RHIC Electron Cooling Group
Diamond Amplified Photocathode principles
Brookhaven National Laboratory (BNL) has an ongoing effort to develop an electron amplifier based on secondary electron emission from diamond. This amplifier will be used in conjunction with a photocathode to produce a high-brightness, high-average-current electron source for accelerators, including the electron cooler for BNL’s Relativistic Heavy Ion Collider (RHIC). This program has already demonstrated significant electron gain (over 300), and has the potential revolutionize photoinjector design and cathode development, by increasing the effective quantum efficiency of a cathode to over 1000%. The diamond will also act as a vacuum barrier, protecting the photocathode from contamination by the accelerator vacuum. The electrons emitted from diamond are expected to be “cold”, as the electrons thermalize to the bottom of the diamond conduction band – leading to a low thermal emittance.
The principle of the photo-multiplying cathode is as follows: The electrons in this gun can be generated by laser light illuminating a photocathode.

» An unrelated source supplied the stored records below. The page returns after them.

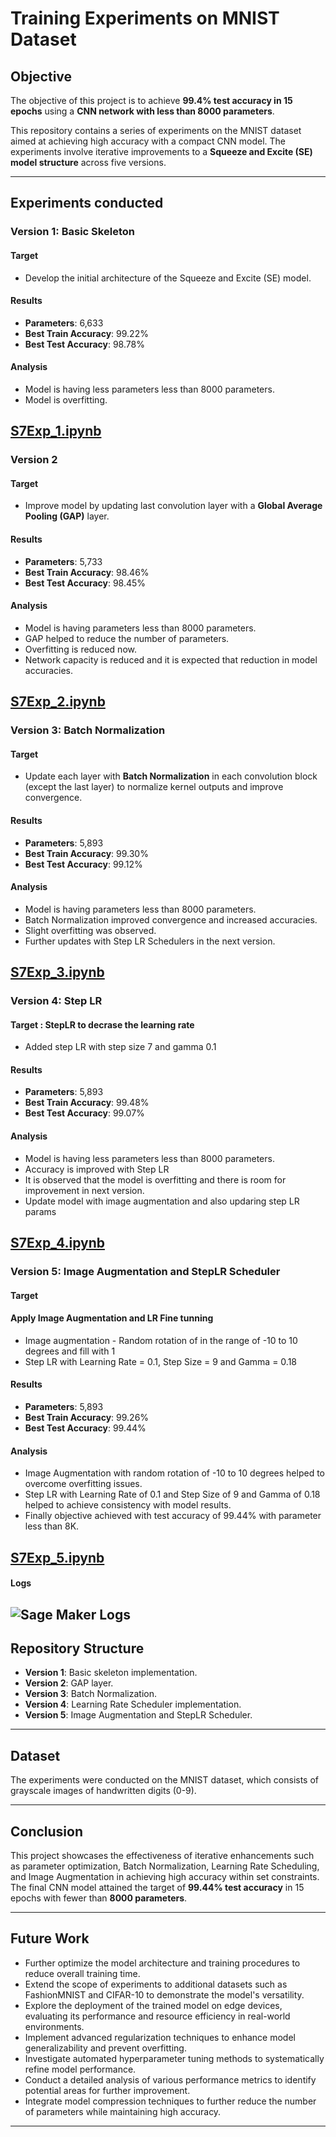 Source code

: # Training Experiments on MNIST Dataset

## Objective
The objective of this project is to achieve **99.4% test accuracy in 15 epochs** using a **CNN network with less than 8000 parameters**. 

This repository contains a series of experiments on the MNIST dataset aimed at achieving high accuracy with a compact CNN model. The experiments involve iterative improvements to a **Squeeze and Excite (SE) model structure** across five versions.

---

## Experiments conducted

### **Version 1: Basic Skeleton**
#### Target
- Develop the initial architecture of the Squeeze and Excite (SE) model.

#### Results
- **Parameters**: 6,633  
- **Best Train Accuracy**: 99.22%  
- **Best Test Accuracy**: 98.78%  

#### Analysis

- Model is having less parameters less than 8000 parameters.
- Model is overfitting.

[**S7Exp_1.ipynb**](./S7Exp_1.ipynb)
---

### **Version 2**
#### Target
- Improve model by updating last convolution layer with a **Global Average Pooling (GAP)** layer.

#### Results
- **Parameters**: 5,733  
- **Best Train Accuracy**: 98.46%  
- **Best Test Accuracy**: 98.45%  

#### Analysis
- Model is having parameters less than 8000 parameters.
- GAP helped to reduce the number of parameters.
- Overfitting is reduced now.
- Network capacity is reduced and it is expected that reduction in model accuracies.

[**S7Exp_2.ipynb**](./S7Exp_2.ipynb)
---

### **Version 3: Batch Normalization**
#### Target
- Update each layer with **Batch Normalization** in each convolution block (except the last layer) to normalize kernel outputs and improve convergence.

#### Results
- **Parameters**: 5,893  
- **Best Train Accuracy**: 99.30%  
- **Best Test Accuracy**: 99.12%  

#### Analysis
- Model is having parameters less than 8000 parameters.
- Batch Normalization improved convergence and increased accuracies.  
- Slight overfitting was observed.  
- Further updates with Step LR Schedulers in the next version.

[**S7Exp_3.ipynb**](./S7Exp_3.ipynb)
---

### Version 4: Step LR 
#### Target : StepLR to decrase the learning rate
- Added step LR with step size 7 and gamma 0.1

#### Results
- **Parameters**: 5,893  
- **Best Train Accuracy**: 99.48%  
- **Best Test Accuracy**: 99.07%  

#### Analysis
- Model is having less parameters less than 8000 parameters.
- Accuracy is improved with Step LR
- It is observed that the model is overfitting and there is room for improvement in next version.
- Update model with image augmentation and also updaring step LR params

[**S7Exp_4.ipynb**](./S7Exp_4.ipynb)
---

### **Version 5: Image Augmentation and StepLR Scheduler**
#### Target
####  Apply Image Augmentation and LR Fine tunning
- Image augmentation - Random rotation of in the range of -10 to 10 degrees and fill with 1
- Step LR with Learning Rate = 0.1, Step Size = 9 and Gamma = 0.18

#### Results
- **Parameters**: 5,893  
- **Best Train Accuracy**: 99.26%  
- **Best Test Accuracy**: 99.44%  

#### Analysis
- Image Augmentation with random rotation of -10 to 10 degrees helped to overcome overfitting issues.
- Step LR with Learning Rate of 0.1 and Step Size of 9 and Gamma of 0.18 helped to achieve consistency with model results.  
- Finally objective achieved with test accuracy of 99.44% with parameter less than 8K.

[**S7Exp_5.ipynb**](./S7Exp_5.ipynb)
---

#### Logs
![Sage Maker Logs](/Sage_Maker_Logs.png)
---

## Repository Structure
- **Version 1**: Basic skeleton implementation.
- **Version 2**: GAP layer.
- **Version 3**: Batch Normalization.
- **Version 4**: Learning Rate Scheduler implementation.
- **Version 5**: Image Augmentation and StepLR Scheduler.

---

## Dataset
The experiments were conducted on the MNIST dataset, which consists of grayscale images of handwritten digits (0-9).

---

## Conclusion
This project showcases the effectiveness of iterative enhancements such as parameter optimization, Batch Normalization, Learning Rate Scheduling, and Image Augmentation in achieving high accuracy within set constraints. The final CNN model attained the target of **99.44% test accuracy** in 15 epochs with fewer than **8000 parameters**.

---

## Future Work
- Further optimize the model architecture and training procedures to reduce overall training time.
- Extend the scope of experiments to additional datasets such as FashionMNIST and CIFAR-10 to demonstrate the model's versatility.
- Explore the deployment of the trained model on edge devices, evaluating its performance and resource efficiency in real-world environments.
- Implement advanced regularization techniques to enhance model generalizability and prevent overfitting.
- Investigate automated hyperparameter tuning methods to systematically refine model performance.
- Conduct a detailed analysis of various performance metrics to identify potential areas for further improvement.
- Integrate model compression techniques to further reduce the number of parameters while maintaining high accuracy.

---
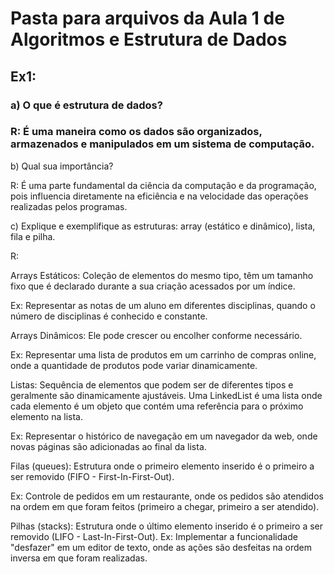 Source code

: # Pasta para arquivos da Aula 1 de Algoritmos e Estrutura de Dados

## Ex1:

### a) O que é estrutura de dados?

### R: É uma maneira como os dados são organizados, armazenados e manipulados em um sistema de computação.

b) Qual sua importância?

R: É uma parte fundamental da ciência da computação e da programação, pois influencia diretamente na eficiência e na velocidade das operações realizadas pelos programas.

c) Explique e exemplifique as estruturas: array (estático e dinâmico), lista, fila e pilha.

R: 

Arrays Estáticos:
Coleção de elementos do mesmo tipo, têm um tamanho fixo que é declarado durante a sua criação acessados por um índice.

Ex: Representar as notas de um aluno em diferentes disciplinas, quando o número de disciplinas é conhecido e constante.

Arrays Dinâmicos:
Ele pode crescer ou encolher conforme necessário.

Ex: Representar uma lista de produtos em um carrinho de compras online, onde a quantidade de produtos pode variar dinamicamente.

Listas: Sequência de elementos que podem ser de diferentes tipos e geralmente são dinamicamente ajustáveis. 
Uma LinkedList é uma lista onde cada elemento é um objeto que contém uma referência para o próximo elemento na lista.

Ex: Representar o histórico de navegação em um navegador da web, onde novas páginas são adicionadas ao final da lista.

Filas (queues): Estrutura onde o primeiro elemento inserido é o primeiro a ser removido (FIFO - First-In-First-Out).

Ex: Controle de pedidos em um restaurante, onde os pedidos são atendidos na ordem em que foram feitos (primeiro a chegar, primeiro a ser atendido).

Pilhas (stacks): Estrutura onde o último elemento inserido é o primeiro a ser removido (LIFO - Last-In-First-Out).
Ex: Implementar a funcionalidade "desfazer" em um editor de texto, onde as ações são desfeitas na ordem inversa em que foram realizadas.
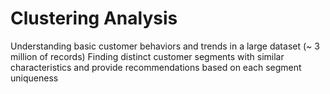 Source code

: # Clustering Analysis
Understanding basic customer behaviors and trends in a large dataset (~ 3 million of records) 
Finding distinct customer segments with similar characteristics and provide recommendations based on each segment uniqueness
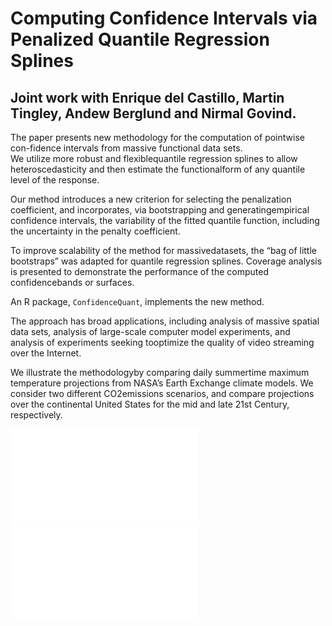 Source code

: # Computing Confidence Intervals via Penalized Quantile Regression Splines
## Joint work with Enrique del Castillo, Martin Tingley, Andew Berglund and Nirmal Govind.

The paper presents new methodology for the computation of pointwise con-fidence intervals from massive functional data sets.  
We utilize more robust and flexiblequantile regression splines to allow heteroscedasticity and then estimate the functionalform of  any quantile level of the response. 

Our method introduces a  new criterion for selecting the penalization coefficient, and incorporates, via bootstrapping and generatingempirical confidence intervals, the variability of the fitted quantile function, including the uncertainty in the penalty coefficient.  

To improve scalability of the method for massivedatasets, the “bag of little bootstraps” was adapted for quantile regression splines.  Coverage analysis is presented to demonstrate the performance of the computed confidencebands or surfaces.  

An R package, `ConfidenceQuant`, implements the new method.  

The approach has broad applications, including analysis of massive spatial data sets, analysis of large-scale computer model experiments, and analysis of experiments seeking tooptimize the quality of video streaming over the Internet.  

We illustrate the methodologyby comparing daily summertime maximum temperature projections from NASA’s Earth Exchange climate models. We consider two different CO2emissions scenarios, and compare projections over the continental United States for the mid and late 21st Century, respectively.

![plot1](plots/T0_5.pdf)
![plot1](plots/USA0_5_50.pdf)
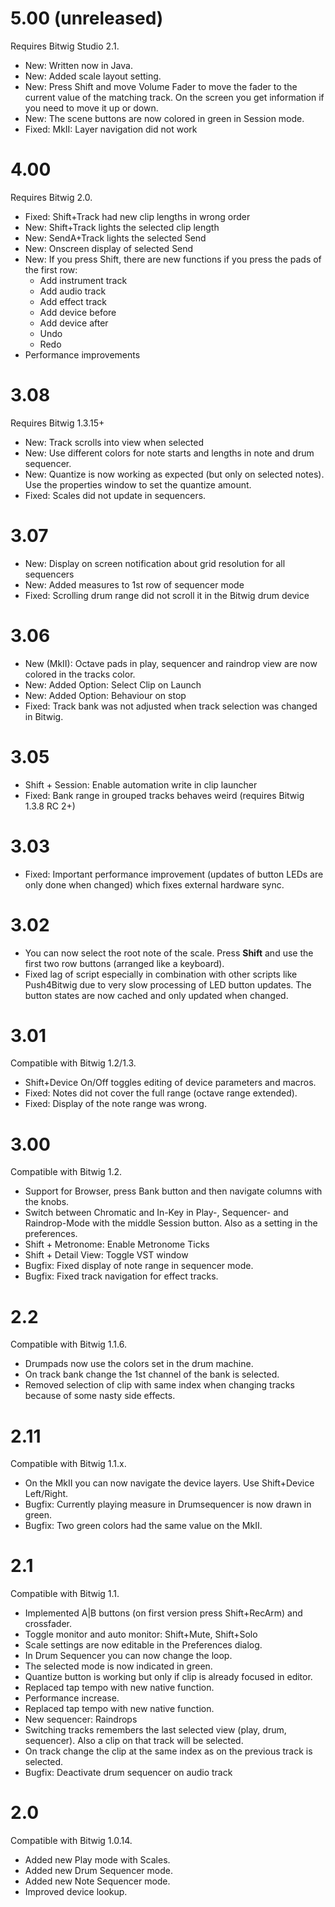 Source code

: # 5.00 (unreleased)
Requires Bitwig Studio 2.1.
* New: Written now in Java.
* New: Added scale layout setting.
* New: Press Shift and move Volume Fader to move the fader to the current value of the matching track. On the screen you get information if you need to move it up or down.
* New: The scene buttons are now colored in green in Session mode.
* Fixed: MkII: Layer navigation did not work

# 4.00
Requires Bitwig 2.0.
* Fixed: Shift+Track had new clip lengths in wrong order
* New: Shift+Track lights the selected clip length
* New: SendA+Track lights the selected Send
* New: Onscreen display of selected Send
* New: If you press Shift, there are new functions if you press the pads of the first row:
    * Add instrument track
    * Add audio track
    * Add effect track
    * Add device before
    * Add device after
    * Undo
    * Redo
* Performance improvements

# 3.08
Requires Bitwig 1.3.15+
* New: Track scrolls into view when selected
* New: Use different colors for note starts and lengths in note and drum sequencer.
* New: Quantize is now working as expected (but only on selected notes). Use the properties window to set the quantize amount.
* Fixed: Scales did not update in sequencers.

# 3.07
* New: Display on screen notification about grid resolution for all sequencers
* New: Added measures to 1st row of sequencer mode
* Fixed: Scrolling drum range did not scroll it in the Bitwig drum device

# 3.06
* New (MkII): Octave pads in play, sequencer and raindrop view are now colored in the tracks color.
* New: Added Option: Select Clip on Launch
* New: Added Option: Behaviour on stop
* Fixed: Track bank was not adjusted when track selection was changed in Bitwig.

# 3.05
* Shift + Session: Enable automation write in clip launcher
* Fixed: Bank range in grouped tracks behaves weird (requires Bitwig 1.3.8 RC 2+)

# 3.03
* Fixed: Important performance improvement (updates of button LEDs are only done when changed) which fixes external hardware sync.

# 3.02
* You can now select the root note of the scale. Press **Shift** and use the first two row buttons (arranged like a keyboard).
* Fixed lag of script especially in combination with other scripts like Push4Bitwig due to very slow processing of LED button updates. The button states are now cached and only updated when changed.

# 3.01
Compatible with Bitwig 1.2/1.3.
* Shift+Device On/Off toggles editing of device parameters and macros.
* Fixed: Notes did not cover the full range (octave range extended).
* Fixed: Display of the note range was wrong.

# 3.00
Compatible with Bitwig 1.2.
* Support for Browser, press Bank button and then navigate columns with the knobs.
* Switch between Chromatic and In-Key in Play-, Sequencer- and Raindrop-Mode with the middle Session button. Also as a setting in the preferences.
* Shift + Metronome: Enable Metronome Ticks
* Shift + Detail View: Toggle VST window
* Bugfix: Fixed display of note range in sequencer mode.
* Bugfix: Fixed track navigation for effect tracks.

# 2.2
Compatible with Bitwig 1.1.6.
* Drumpads now use the colors set in the drum machine.
* On track bank change the 1st channel of the bank is selected.
* Removed selection of clip with same index when changing tracks because of some nasty side effects.

# 2.11
Compatible with Bitwig 1.1.x.
* On the MkII you can now navigate the device layers. Use Shift+Device Left/Right.
* Bugfix: Currently playing measure in Drumsequencer is now drawn in green.
* Bugfix: Two green colors had the same value on the MkII.

# 2.1
Compatible with Bitwig 1.1.
* Implemented A|B buttons (on first version press Shift+RecArm) and crossfader.
* Toggle monitor and auto monitor: Shift+Mute, Shift+Solo
* Scale settings are now editable in the Preferences dialog.
* In Drum Sequencer you can now change the loop.
* The selected mode is now indicated in green.
* Quantize button is working but only if clip is already focused in editor.
* Replaced tap tempo with new native function.
* Performance increase.
* Replaced tap tempo with new native function.
* New sequencer: Raindrops
* Switching tracks remembers the last selected view (play, drum, sequencer). Also a clip on that track will be selected.
* On track change the clip at the same index as on the previous track is selected.
* Bugfix: Deactivate drum sequencer on audio track

# 2.0
Compatible with Bitwig 1.0.14.
* Added new Play mode with Scales.
* Added new Drum Sequencer mode.
* Added new Note Sequencer mode.
* Improved device lookup.
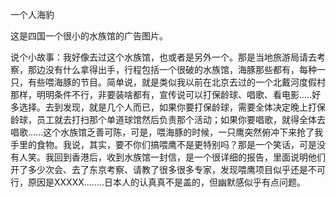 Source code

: 一个人海豹

这是四国一个很小的水族馆的广告图片。

说个小故事：我好像去过这个水族馆，也或者是另外一个。那是当地旅游局请去考察，那边没有什么拿得出手，行程包括一个很破的水族馆，海豚那些都有，每种一只，有些喂海豚的节目。简单说，就是类似我以前在北京去过的一个北戴河度假村那样，明明条件不行，非要装啥都有，宣传说可以打保龄球、唱歌、看电影.....好多选择。去到发现，就是几个人而已，如果你要打保龄球，需要全体决定晚上打保龄球，员工就去打扫那个单道球馆然后负责那个活动；如果你要唱歌，就得全体去唱歌......这个水族馆乏善可陈，可是，喂海豚的时候，一只鹰突然俯冲下来抢了我手里的食物。我说，其实，要不你们搞喂鹰不是更特别吗？那是一个笑话，可是没有人笑。我回到香港后，收到水族馆一封信，是一个很详细的报告，里面说明他们开了多少次会、去了东京考察、请教了很多很多专家，发现喂鹰项目似乎还是不可行，原因是XXXXX........日本人的认真真不是盖的，但幽默感似乎有点问题。
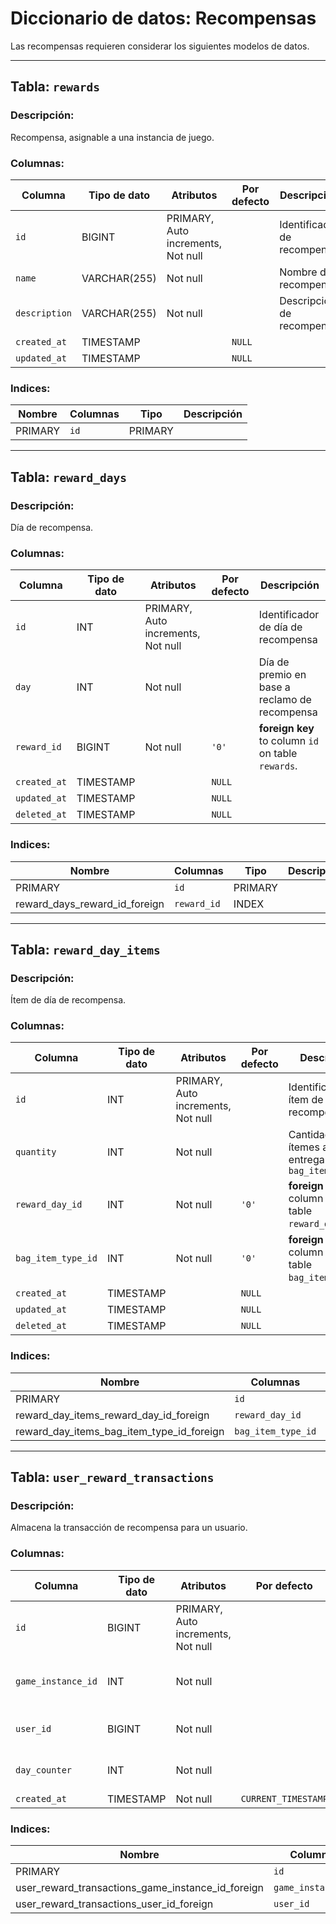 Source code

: # Diccionario de datos: Recompensas

Las recompensas requieren considerar los siguientes modelos de datos.

---

## Tabla: `rewards`

### Descripción: 

Recompensa, asignable a una instancia de juego.

### Columnas: 

| Columna | Tipo de dato | Atributos | Por defecto | Descripción |
| --- | --- | --- | --- | ---  |
| `id` | BIGINT | PRIMARY, Auto increments, Not null |   | Identificador de recompensa |
| `name` | VARCHAR(255) | Not null |   | Nombre de recompensa |
| `description` | VARCHAR(255) | Not null |   | Descripción de recompensa |
| `created_at` | TIMESTAMP |  | `NULL` |   |
| `updated_at` | TIMESTAMP |  | `NULL` |   |


### Indices: 

| Nombre | Columnas | Tipo | Descripción |
| --- | --- | --- | --- |
| PRIMARY | `id` | PRIMARY |   |

---

## Tabla: `reward_days`

### Descripción: 

Día de recompensa.

### Columnas: 

| Columna | Tipo de dato | Atributos | Por defecto | Descripción |
| --- | --- | --- | --- | ---  |
| `id` | INT | PRIMARY, Auto increments, Not null |   | Identificador de día de recompensa |
| `day` | INT | Not null |   | Día de premio en base a reclamo de recompensa |
| `reward_id` | BIGINT | Not null | `'0'` |  **foreign key** to column `id` on table `rewards`. |
| `created_at` | TIMESTAMP |  | `NULL` |   |
| `updated_at` | TIMESTAMP |  | `NULL` |   |
| `deleted_at` | TIMESTAMP |  | `NULL` |   |


### Indices: 

| Nombre | Columnas | Tipo | Descripción |
| --- | --- | --- | --- |
| PRIMARY | `id` | PRIMARY |   |
| reward_days_reward_id_foreign | `reward_id` | INDEX |   |


---

## Tabla: `reward_day_items`

### Descripción: 

Ítem de día de recompensa.

### Columnas: 

| Columna | Tipo de dato | Atributos | Por defecto | Descripción |
| --- | --- | --- | --- | ---  |
| `id` | INT | PRIMARY, Auto increments, Not null |   | Identificador de ítem de recompensa |
| `quantity` | INT | Not null |   | Cantidad de ítemes a entregar de `bag_item_type_id` |
| `reward_day_id` | INT | Not null | `'0'` |  **foreign key** to column `id` on table `reward_days`. |
| `bag_item_type_id` | INT | Not null | `'0'` |  **foreign key** to column `id` on table `bag_item_types`. |
| `created_at` | TIMESTAMP |  | `NULL` |   |
| `updated_at` | TIMESTAMP |  | `NULL` |   |
| `deleted_at` | TIMESTAMP |  | `NULL` |   |


### Indices: 

| Nombre | Columnas | Tipo | Descripción |
| --- | --- | --- | --- |
| PRIMARY | `id` | PRIMARY |   |
| reward_day_items_reward_day_id_foreign | `reward_day_id` | INDEX |   |
| reward_day_items_bag_item_type_id_foreign | `bag_item_type_id` | INDEX |   |

---

## Tabla: `user_reward_transactions`

### Descripción: 

Almacena la transacción de recompensa para un usuario.

### Columnas: 

| Columna | Tipo de dato | Atributos | Por defecto | Descripción |
| --- | --- | --- | --- | ---  |
| `id` | BIGINT | PRIMARY, Auto increments, Not null |   | Identificador de recompensa |
| `game_instance_id` | INT | Not null |   |  **foreign key** to column `id` on table `game_instances`. |
| `user_id` | BIGINT | Not null |   |  **foreign key** to column `id` on table `users`. |
| `day_counter` | INT | Not null |   | Contador de días incremental |
| `created_at` | TIMESTAMP | Not null | `CURRENT_TIMESTAMP` |   |


### Indices: 

| Nombre | Columnas | Tipo | Descripción |
| --- | --- | --- | --- |
| PRIMARY | `id` | PRIMARY |   |
| user_reward_transactions_game_instance_id_foreign | `game_instance_id` | INDEX |   |
| user_reward_transactions_user_id_foreign | `user_id` | INDEX |   |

In the figure, the laser light is introduced through a transparent window to the back of the photocathode, which is assumed to be appropriately thin. The cathode will be situated behind a thin (~30 micron), specially prepared diamond window. A DC voltage is applied between the photocathode and a thin metal layer on the diamond. The electrons are accelerated by this field to a few keV and strike the diamond. The electrons are stopped rapidly, generating a cascade of secondary electrons (depending on the primary energy). The secondary electrons drift through the diamond under the RF electric field of the cavity. The surface of the diamond on the superconducting cavity side is specially prepared by hydrogen bonding to be a Negative Electron Affinity (NEA) surface. Since the electrons are thermalized in passage through the diamond to sub eV temperature, the NEA surface allows them to exit the diamond with a very low thermal emittance.